**Aim of the exercise**. Scan the entries for the word "Useful", and copy every line where it appears.
Listed records below:
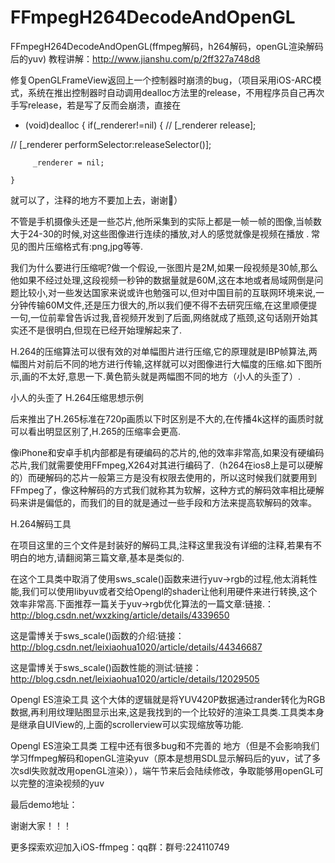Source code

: # FFmpegH264DecodeAndOpenGL
FFmpegH264DecodeAndOpenGL(ffmpeg解码，h264解码，openGL渲染解码后的yuv)
教程讲解：http://www.jianshu.com/p/2ff327a748d8

修复OpenGLFrameView返回上一个控制器时崩溃的bug，（项目采用iOS-ARC模式，系统在推出控制器时自动调用dealloc方法里的release，不用程序员自己再次手写release，若是写了反而会崩溃，直接在
- (void)dealloc
{
 if(_renderer!=nil)
    {
//        [_renderer release];
        
//        [_renderer performSelector:releaseSelector()];

         _renderer = nil;
        
    }

就可以了，注释的地方不要加上去，谢谢🙏）


不管是手机摄像头还是一些芯片,他所采集到的实际上都是一帧一帧的图像,当帧数大于24-30的时候,对这些图像进行连续的播放,对人的感觉就像是视频在播放 . 常见的图片压缩格式有:png,jpg等等.

我们为什么要进行压缩呢?做一个假设,一张图片是2M,如果一段视频是30帧,那么他如果不经过处理,这段视频一秒钟的数据量就是60M,这在本地或者局域网倒是问题比较小,对一些发达国家来说或许也勉强可以,但对中国目前的互联网环境来说,一分钟传输60M文件,还是压力很大的,所以我们便不得不去研究压缩,在这里顺便提一句,一位前辈曾告诉过我,音视频开发到了后面,网络就成了瓶颈,这句话刚开始其实还不是很明白,但现在已经开始理解起来了.

H.264的压缩算法可以很有效的对单幅图片进行压缩,它的原理就是IBP帧算法,两幅图片对前后不同的地方进行传输,这样就可以对图像进行大幅度的压缩.如下图所示,画的不太好,意思一下.黄色箭头就是两幅图不同的地方（小人的头歪了）.


小人的头歪了
H.264压缩思想示例

后来推出了H.265标准在720p画质以下时区别是不大的,在传播4k这样的画质时就可以看出明显区别了,H.265的压缩率会更高.

像iPhone和安卓手机内部都是有硬编码的芯片的,他的效率非常高,如果没有硬编码芯片,我们就需要使用FFmpeg,X264对其进行编码了.（h264在ios8上是可以硬解的）而硬解码的芯片一般第三方是没有权限去使用的，所以这时候我们就要用到FFmpeg了，像这种解码的方式我们就称其为软解，这种方式的解码效率相比硬解码来讲是偏低的，而我们的目的就是通过一些手段和方法来提高软解码的效率。

H.264解码工具

在项目这里的三个文件是封装好的解码工具,注释这里我没有详细的注释,若果有不明白的地方,请翻阅第三篇文章,基本是类似的.

在这个工具类中取消了使用sws_scale()函数来进行yuv->rgb的过程,他太消耗性能,我们可以使用libyuv或者交给Opengl的shader让他利用硬件来进行转换,这个效率非常高.下面推荐一篇关于yuv->rgb优化算法的一篇文章:链接.：http://blog.csdn.net/wxzking/article/details/4339650

这是雷博关于sws_scale()函数的介绍:链接：http://blog.csdn.net/leixiaohua1020/article/details/44346687

这是雷博关于sws_scale()函数性能的测试:链接：http://blog.csdn.net/leixiaohua1020/article/details/12029505


Opengl ES渲染工具
这个大体的逻辑就是将YUV420P数据通过rander转化为RGB数据,再利用纹理贴图显示出来,这是我找到的一个比较好的渲染工具类.工具类本身是继承自UIView的,上面的scrollerview可以实现缩放等功能.


Opengl ES渲染工具类
工程中还有很多bug和不完善的 地方（但是不会影响我们学习ffmpeg解码和openGL渲染yuv（原本是想用SDL显示解码后的yuv，试了多次sdl失败就改用openGL渲染）），端午节来后会陆续修改，争取能够用openGL可以完整的渲染视频的yuv

最后demo地址：

谢谢大家！！！

更多探索欢迎加入iOS-ffmpeg：qq群：群号:224110749

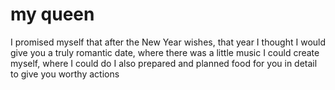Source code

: # my queen 
I promised myself that after the New Year wishes, that year I thought I would give you a truly romantic date, where there was a little music I could create myself, where I could do I also prepared and planned food for you in detail to give you worthy actions
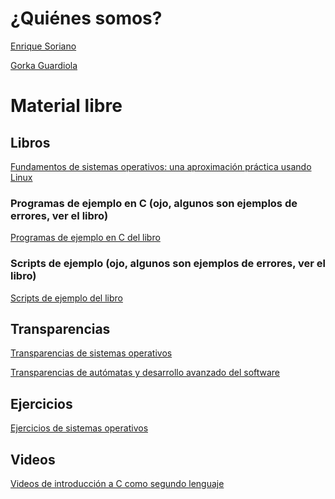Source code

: # ¿Quiénes somos?

[Enrique Soriano](https://gsyc.urjc.es/~esoriano/)

[Gorka Guardiola](http://paurea.net/)

# Material libre

## Libros

[Fundamentos de sistemas operativos: una
aproximación práctica usando Linux](https://github.com/honecomp/honecomp.github.io/raw/main/books/librossoo.pdf)

### Programas de ejemplo en C (ojo, algunos son ejemplos de errores, ver el libro)
[Programas de ejemplo en C del libro](https://github.com/honecomp/honecomp.github.io/raw/main/src/c)
### Scripts de ejemplo (ojo, algunos son ejemplos de errores, ver el libro)
[Scripts de ejemplo del libro](https://github.com/honecomp/honecomp.github.io/raw/main/src/shell)


## Transparencias

[Transparencias de sistemas operativos](https://github.com/honecomp/honecomp.github.io/raw/main/slides/sot.pdf)

[Transparencias de autómatas y desarrollo avanzado del software](https://github.com/honecomp/honecomp.github.io/raw/main/slides/comp.pdf)

## Ejercicios

[Ejercicios de sistemas operativos](https://github.com/honecomp/honecomp.github.io/raw/main/ex/ejercicios_ssoo.pdf)

## Videos

[Videos de introducción a C como segundo lenguaje](https://github.com/honecomp/honecomp.github.io/raw/main/videos/cursoc)
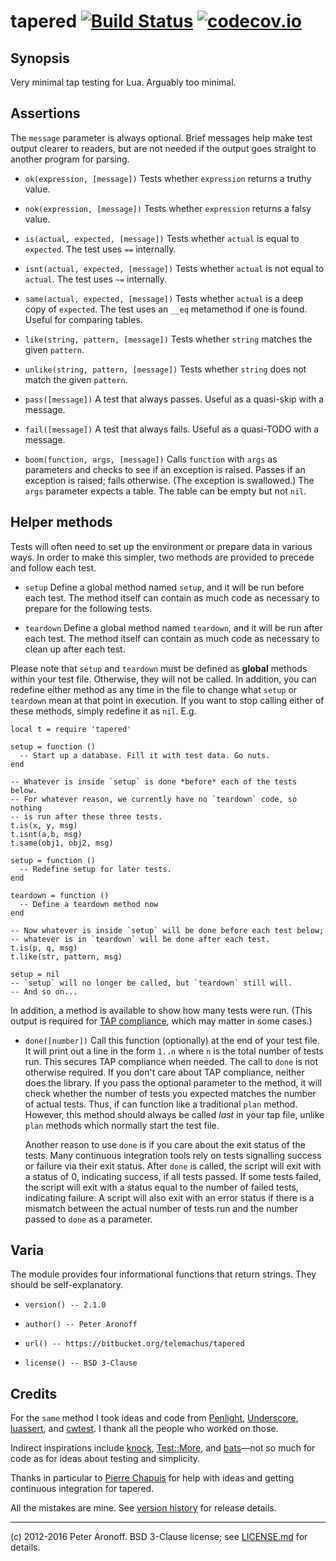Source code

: # tapered  [![Build Status](https://drone.io/bitbucket.org/telemachus/tapered/status.png)](https://drone.io/bitbucket.org/telemachus/tapered/latest) [![codecov.io](http://codecov.io/bitbucket/telemachus/tapered/coverage.svg?branch=master)](http://codecov.io/bitbucket/telemachus/tapered?branch=master)

## Synopsis

Very minimal tap testing for Lua. Arguably too minimal.

## Assertions

The `message` parameter is always optional. Brief messages help make test output
clearer to readers, but are not needed if the output goes straight to another
program for parsing.

+ `ok(expression, [message])` Tests whether `expression` returns a truthy
  value.

+ `nok(expression, [message])` Tests whether `expression` returns a falsy
  value.

+ `is(actual, expected, [message])` Tests whether `actual` is equal to
  `expected`. The test uses `==` internally.

+ `isnt(actual, expected, [message])` Tests whether `actual` is not equal to
  `actual`. The test uses `~=` internally.

+ `same(actual, expected, [message])` Tests whether `actual` is a deep copy
  of `expected`. The test uses an `__eq` metamethod if one is found. Useful
  for comparing tables.

+ `like(string, pattern, [message])` Tests whether `string` matches the given
  `pattern`.

+ `unlike(string, pattern, [message])` Tests whether `string` does not match
  the given `pattern`.

+ `pass([message])` A test that always passes. Useful as a quasi-skip with a
  message.

+ `fail([message])` A test that always fails. Useful as a quasi-TODO with a
  message.

+ `boom(function, args, [message])` Calls `function` with `args` as
  parameters and checks to see if an exception is raised. Passes if an
  exception is raised; fails otherwise. (The exception is swallowed.) The
  `args` parameter expects a table. The table can be empty but not `nil`.

## Helper methods

Tests will often need to set up the environment or prepare data in various ways.
In order to make this simpler, two methods are provided to precede and follow
each test.

+ `setup` Define a global method named `setup`, and it will be run before each
  test. The method itself can contain as much code as necessary to prepare for
  the following tests.

+ `teardown` Define a global method named `teardown`, and it will be run after
  each test. The method itself can contain as much code as necessary to clean up
  after each test.

Please note that `setup` and `teardown` must be defined as **global** methods
within your test file. Otherwise, they will not be called. In addition, you can
redefine either method as any time in the file to change what `setup` or
`teardown` mean at that point in execution. If you want to stop calling either
of these methods, simply redefine it as `nil`. E.g.

	local t = require 'tapered'

	setup = function ()
	  -- Start up a database. Fill it with test data. Go nuts.
	end

	-- Whatever is inside `setup` is done *before* each of the tests below.
	-- For whatever reason, we currently have no `teardown` code, so nothing
	-- is run after these three tests.
	t.is(x, y, msg)
	t.isnt(a,b, msg)
	t.same(obj1, obj2, msg)

	setup = function ()
	  -- Redefine setup for later tests.
	end

	teardown = function ()
	  -- Define a teardown method now
	end

	-- Now whatever is inside `setup` will be done before each test below;
	-- whatever is in `teardown` will be done after each test.
	t.is(p, q, msg)
	t.like(str, pattern, msg)

	setup = nil
	-- `setup` will no longer be called, but `teardown` still will.
	-- And so on...

In addition, a method is available to show how many tests were run. (This output
is required for [TAP compliance][tap], which may matter in some cases.) 

[tap]: http://testanything.org/tap-specification.html

+ `done([number])` Call this function (optionally) at the end of your test file.
  It will print out a line in the form `1..n` where `n` is the total number
  of tests run. This secures TAP compliance when needed. The call to `done`
  is not otherwise required. If you don't care about TAP compliance, neither does
  the library. If you pass the optional parameter to the method, it will check
  whether the number of tests you expected matches the number of actual tests.
  Thus, if can function like a traditional `plan` method. However, this method
  should always be called *last* in your tap file, unlike `plan` methods which
  normally start the test file.

  Another reason to use `done` is if you care about the exit status of the
  tests. Many continuous integration tools rely on tests signalling success or
  failure via their exit status. After `done` is called, the script will exit
  with a status of 0, indicating success, if all tests passed. If some tests
  failed, the script will exit with a status equal to the number of failed
  tests, indicating failure. A script will also exit with an error status if
  there is a mismatch between the actual number of tests run and the number
  passed to `done` as a parameter.

## Varia

The module provides four informational functions that return strings. They
should be self-explanatory.

+ `version() -- 2.1.0`

+ `author() -- Peter Aronoff`

+ `url() -- https://bitbucket.org/telemachus/tapered`

+ `license() -- BSD 3-Clause`

## Credits

For the `same` method I took ideas and code from [Penlight][p], [Underscore][u],
[luassert][l], and [cwtest][cw]. I thank all the people who worked on those.

Indirect inspirations include [knock][k], [Test::More][tm], and [bats][b]—not so
much for code as for ideas about testing and simplicity.

Thanks in particular to [Pierre Chapuis][pchapuis] for help with ideas and
getting continuous integration for tapered.

All the mistakes are mine. See [version history][c] for release details.

[p]: https://github.com/stevedonovan/Penlight
[u]: https://github.com/mirven/underscore.lua
[l]: https://github.com/Olivine-Labs/luassert
[cw]: https://github.com/catwell/cwtest
[k]: https://github.com/chneukirchen/knock
[tm]: http://search.cpan.org/perldoc?Test::More
[b]: https://github.com/sstephenson/bats
[c]: /CHANGES.md
[pchapuis]: https://twitter.com/pchapuis

---

(c) 2012-2016 Peter Aronoff. BSD 3-Clause license; see [LICENSE.md][li] for
details.

[li]: /LICENSE.md

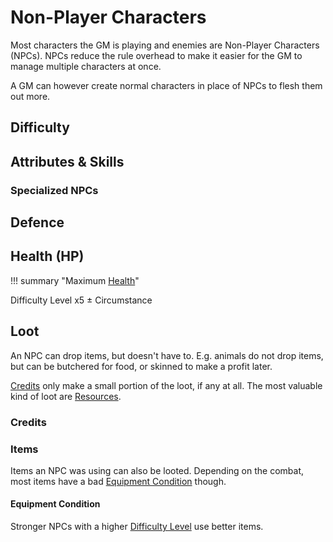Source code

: # Non-Player Characters

Most characters the GM is playing and enemies are Non-Player Characters (NPCs).
NPCs reduce the rule overhead to make it easier for the GM to manage multiple
characters at once.

A GM can however create normal characters in place of NPCs to flesh them out
more.

## Difficulty

## Attributes & Skills


### Specialized NPCs

## Defence

## Health (HP)

!!! summary "Maximum [Health](/npc/#health-hp)"
    <div class="formula formula-top formula-bottom">
        <span data-bracket-bottom="Base">Difficulty Level</span>
        <span data-bracket-top="Base">x5</span> ±
        <span data-bracket-bottom="Perks / Flaws / Race">Circumstance</span>
    </div>

## Loot

An NPC can drop items, but doesn't have to. E.g. animals do not drop items, but
can be butchered for food, or skinned to make a profit later.

[Credits](/equipment#credits) only make a small portion of the loot, if any at
all. The most valuable kind of loot are [Resources](/character#resources-res).

### Credits


### Items

Items an NPC was using can also be looted. Depending on the combat, most items
have a bad [Equipment Condition](/equipment#equipment-condition)
though.

#### Equipment Condition

Stronger NPCs with a higher [Difficulty Level](/crisis#difficulty) use better
items.
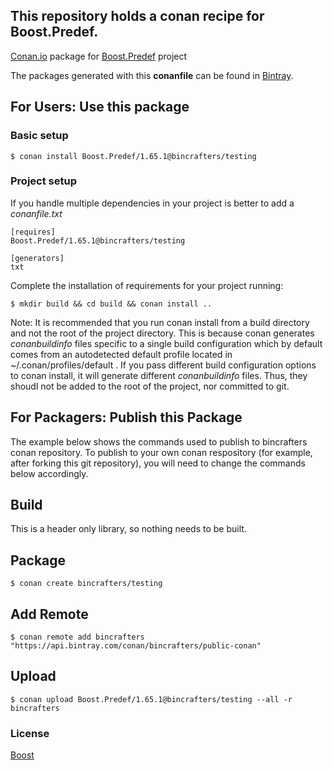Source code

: ## This repository holds a conan recipe for Boost.Predef.

[Conan.io](https://conan.io) package for [Boost.Predef](https://github.com/Boostorg/Predef) project

The packages generated with this **conanfile** can be found in [Bintray](https://bintray.com/bincrafters/public-conan/Boost.Predef%3Abincrafters).

## For Users: Use this package

### Basic setup

    $ conan install Boost.Predef/1.65.1@bincrafters/testing

### Project setup

If you handle multiple dependencies in your project is better to add a *conanfile.txt*

    [requires]
    Boost.Predef/1.65.1@bincrafters/testing

    [generators]
    txt

Complete the installation of requirements for your project running:</small></span>

    $ mkdir build && cd build && conan install ..
	
Note: It is recommended that you run conan install from a build directory and not the root of the project directory.  This is because conan generates *conanbuildinfo* files specific to a single build configuration which by default comes from an autodetected default profile located in ~/.conan/profiles/default .  If you pass different build configuration options to conan install, it will generate different *conanbuildinfo* files.  Thus, they shoudl not be added to the root of the project, nor committed to git. 

## For Packagers: Publish this Package

The example below shows the commands used to publish to bincrafters conan repository. To publish to your own conan respository (for example, after forking this git repository), you will need to change the commands below accordingly. 

## Build  

This is a header only library, so nothing needs to be built.

## Package 

    $ conan create bincrafters/testing
	
## Add Remote

	$ conan remote add bincrafters "https://api.bintray.com/conan/bincrafters/public-conan"

## Upload

    $ conan upload Boost.Predef/1.65.1@bincrafters/testing --all -r bincrafters

### License
[Boost](LICENSE)
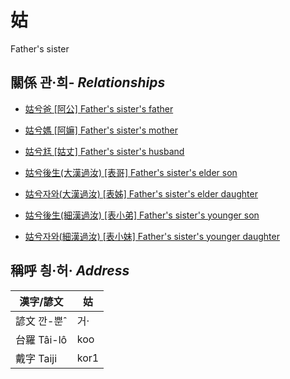 # 姑
Father's sister

## 關係 관·희- _Relationships_

- [姑兮爸 \[阿公\] Father's sister's father](member8.md)

- [姑兮媽 \[阿嫲\] Father's sister's mother](member9.md)

- [姑兮尪 \[姑丈\] Father's sister's husband](member43.md)

- [姑兮後生(大漢過汝) \[表哥\] Father's sister's elder son](member39.md)

- [姑兮자와(大漢過汝) \[表姊\] Father's sister's elder daughter](member40.md)

- [姑兮後生(細漢過汝) \[表小弟\] Father's sister's younger son](member41.md)

- [姑兮자와(細漢過汝) \[表小妹\] Father's sister's younger daughter](member42.md)



## 稱呼 칑·허· _Address_

漢字/諺文 | 姑
--- | ---
諺文 깐-뿐ˆ | 거·
台羅 Tâi-lô | koo
戴字 Taiji | kor1


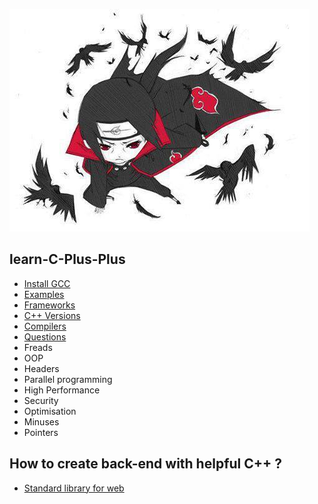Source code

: ![image](img/build-itachi.png)

## learn-C-Plus-Plus

* [Install GCC](md/first_steps.md)
* [Examples](md/examples.md)
* [Frameworks](md/frameworks.md)
* [C++ Versions](md/versions.md)
* [Compilers](md/compilers.md)
* [Questions](md/questions.md)
* Freads
* OOP
* Headers
* Parallel programming
* High Performance
* Security
* Optimisation
* Minuses
* Pointers

## How to create back-end with helpful C++ ?

* [Standard library for web](https://cpp-netlib.org/)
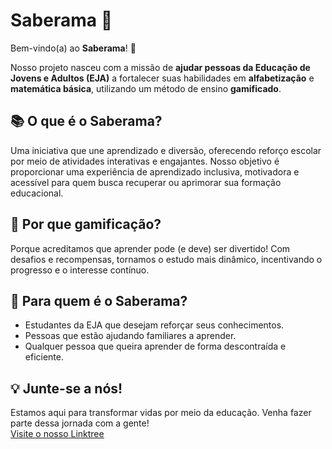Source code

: # Saberama 🚀  

Bem-vindo(a) ao **Saberama**! 👋  

Nosso projeto nasceu com a missão de **ajudar pessoas da Educação de Jovens e Adultos (EJA)** a fortalecer suas habilidades em **alfabetização** e **matemática básica**, utilizando um método de ensino **gamificado**.  

## 📚 O que é o Saberama?  
Uma iniciativa que une aprendizado e diversão, oferecendo reforço escolar por meio de atividades interativas e engajantes. Nosso objetivo é proporcionar uma experiência de aprendizado inclusiva, motivadora e acessível para quem busca recuperar ou aprimorar sua formação educacional.  

## 🎯 Por que gamificação?  
Porque acreditamos que aprender pode (e deve) ser divertido! Com desafios e recompensas, tornamos o estudo mais dinâmico, incentivando o progresso e o interesse contínuo.  

## 🌟 Para quem é o Saberama?  
- Estudantes da EJA que desejam reforçar seus conhecimentos.  
- Pessoas que estão ajudando familiares a aprender.  
- Qualquer pessoa que queira aprender de forma descontraída e eficiente.  

## 💡 Junte-se a nós!  
Estamos aqui para transformar vidas por meio da educação. Venha fazer parte dessa jornada com a gente!  
[Visite o nosso Linktree](https://linktr.ee/Saber.ama)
End of Listed records.
**Solution**.
  of `expected`. The test uses an `__eq` metamethod if one is found. Useful
+ `pass([message])` A test that always passes. Useful as a quasi-skip with a
+ `fail([message])` A test that always fails. Useful as a quasi-TODO with a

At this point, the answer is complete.